In many ways I look at these last 156 days as the first 156 days of my life. I have to, because this is the only way I won't drag the same self defeating behaviors I possessed as Nathan with me on this new journey. And I have too many to count, too many that unraveled the fabric of me almost entirely.

I've alluded to the fact that before I decided to transition my life was starting to fall apart. My marriage, though at the time it was nearing nine years, it was also nearing the end. We were a fight, maybe two fights, away from calling it quits. So even though I can look back at moments in our marriage prior to these last 156 days and find good memories, they aren't what either of us thought they were. There were fundamental holes in the foundation and they only expanded the farther in we got. The last 156 days have been different obviously but also much stronger and connected than before. 

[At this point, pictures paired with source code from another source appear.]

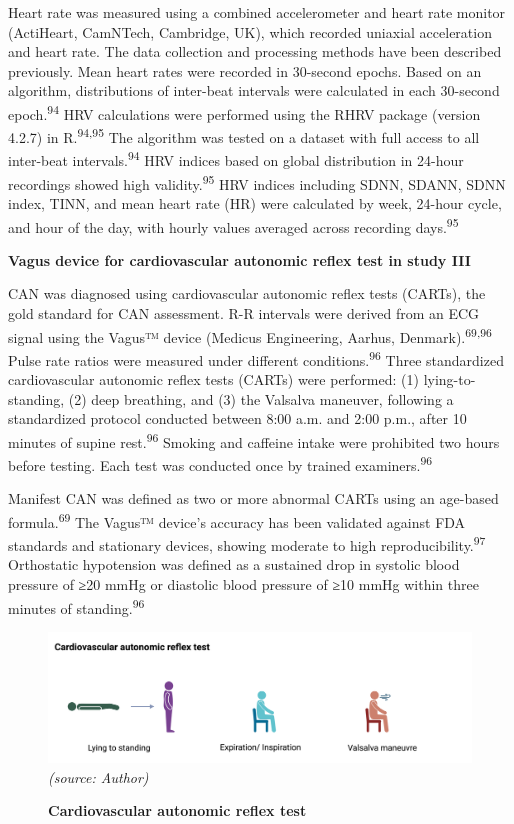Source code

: \documentclass[
  a4paper,
  headsepline=true,
  open=left]{scrbook}
\begin{document}
Heart rate was measured using a combined accelerometer and heart rate
monitor (ActiHeart, CamNTech, Cambridge, UK), which recorded uniaxial
acceleration and heart rate. The data collection and processing methods
have been described previously. Mean heart rates were recorded in
30-second epochs. Based on an algorithm, distributions of inter-beat
intervals were calculated in each 30-second epoch.\textsuperscript{94}
HRV calculations were performed using the RHRV package (version 4.2.7)
in R.\textsuperscript{94,95} The algorithm was tested on a dataset with
full access to all inter-beat intervals.\textsuperscript{94} HRV indices
based on global distribution in 24-hour recordings showed high
validity.\textsuperscript{95} HRV indices including SDNN, SDANN, SDNN
index, TINN, and mean heart rate (HR) were calculated by week, 24-hour
cycle, and hour of the day, with hourly values averaged across recording
days.\textsuperscript{95}

\textbf{Vagus device for cardiovascular autonomic reflex test in study
III}

CAN was diagnosed using cardiovascular autonomic reflex tests (CARTs),
the gold standard for CAN assessment. R-R intervals were derived from an
ECG signal using the Vagus™ device (Medicus Engineering, Aarhus,
Denmark).\textsuperscript{69,96} Pulse rate ratios were measured under
different conditions.\textsuperscript{96} Three standardized
cardiovascular autonomic reflex tests (CARTs) were performed: (1)
lying-to-standing, (2) deep breathing, and (3) the Valsalva maneuver,
following a standardized protocol conducted between 8:00 a.m. and 2:00
p.m., after 10 minutes of supine rest.\textsuperscript{96} Smoking and
caffeine intake were prohibited two hours before testing. Each test was
conducted once by trained examiners.\textsuperscript{96}

Manifest CAN was defined as two or more abnormal CARTs using an
age-based formula.\textsuperscript{69} The Vagus™ device's accuracy has
been validated against FDA standards and stationary devices, showing
moderate to high reproducibility.\textsuperscript{97} Orthostatic
hypotension was defined as a sustained drop in systolic blood pressure
of ≥20 mmHg or diastolic blood pressure of ≥10 mmHg within three minutes
of standing.\textsuperscript{96}

\begin{figure}

{\centering 

\includegraphics{images/cart.png} \emph{(source: Author)}

}

\caption{\label{fig-cart}\textbf{Cardiovascular autonomic reflex test}}

\end{figure}
\end{document}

Next, my relationship with Christ. It may seem almost blasphemous to try to move past a seasoned relationship with Christ. To be clear, I want Christ in my today but not with the baggage of my past, not with my lingering disconnect, not with the still sharp pang I feel when I think about how I cried out to him with all the desperation a broken thirteen year old has, only to feel ignored. 

I want to wake up and be excited with the person I am. Not dragging my feet to get ready or dreading the heavy mask I have to wear. I want to explore this fundamental woman in the simplest of ways: not trying to impress others or really turn heads but to just be seen and accepted, to stop trying to fit as a man when the realest parts of me are woman.